● Task
Below is a listing to write out in full, exactly as given, without its pictures.

-- Opening Marker --

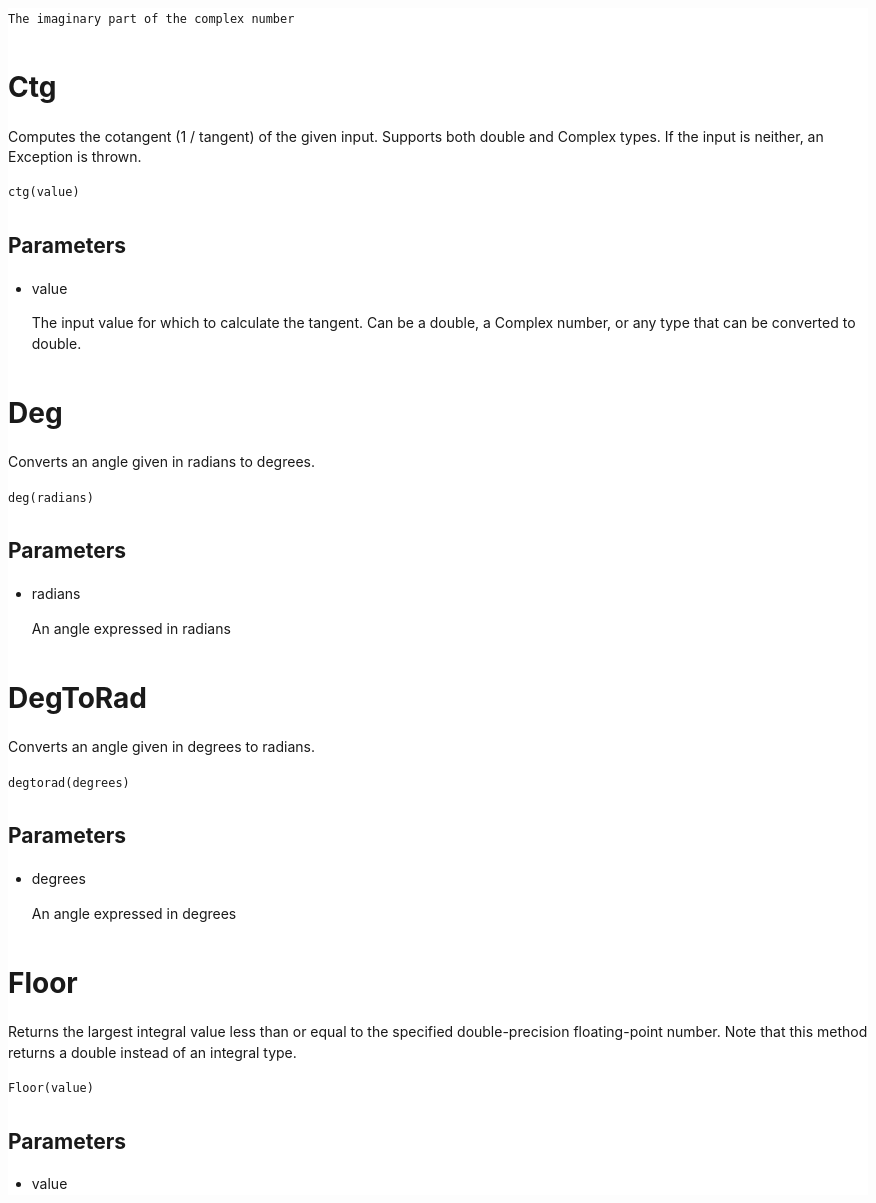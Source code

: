     The imaginary part of the complex number

# Ctg

Computes the cotangent (1 / tangent) of the given input. Supports both double and Complex types. If the input is neither, an Exception is thrown.

`ctg(value)`

## Parameters

* value

    The input value for which to calculate the tangent. Can be a double, a Complex number, or any type that can be converted to double.

# Deg

Converts an angle given in radians to degrees.

`deg(radians)`

## Parameters

* radians

    An angle expressed in radians

# DegToRad

Converts an angle given in degrees to radians.

`degtorad(degrees)`

## Parameters

* degrees

    An angle expressed in degrees


# Floor

Returns the largest integral value less than or equal to the specified double-precision floating-point number. Note that this method returns a double instead of an integral type.

`Floor(value)`

## Parameters

* value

-- Closing Marker --

● Problem solution
Source code

:     The imaginary part of the complex number

# Ctg

Computes the cotangent (1 / tangent) of the given input. Supports both double and Complex types. If the input is neither, an Exception is thrown.

`ctg(value)`

## Parameters

* value

    The input value for which to calculate the tangent. Can be a double, a Complex number, or any type that can be converted to double.

# Deg

Converts an angle given in radians to degrees.

`deg(radians)`

## Parameters

* radians

    An angle expressed in radians

# DegToRad

Converts an angle given in degrees to radians.

`degtorad(degrees)`

## Parameters

* degrees

    An angle expressed in degrees


# Floor

Returns the largest integral value less than or equal to the specified double-precision floating-point number. Note that this method returns a double instead of an integral type.

`Floor(value)`

## Parameters

* value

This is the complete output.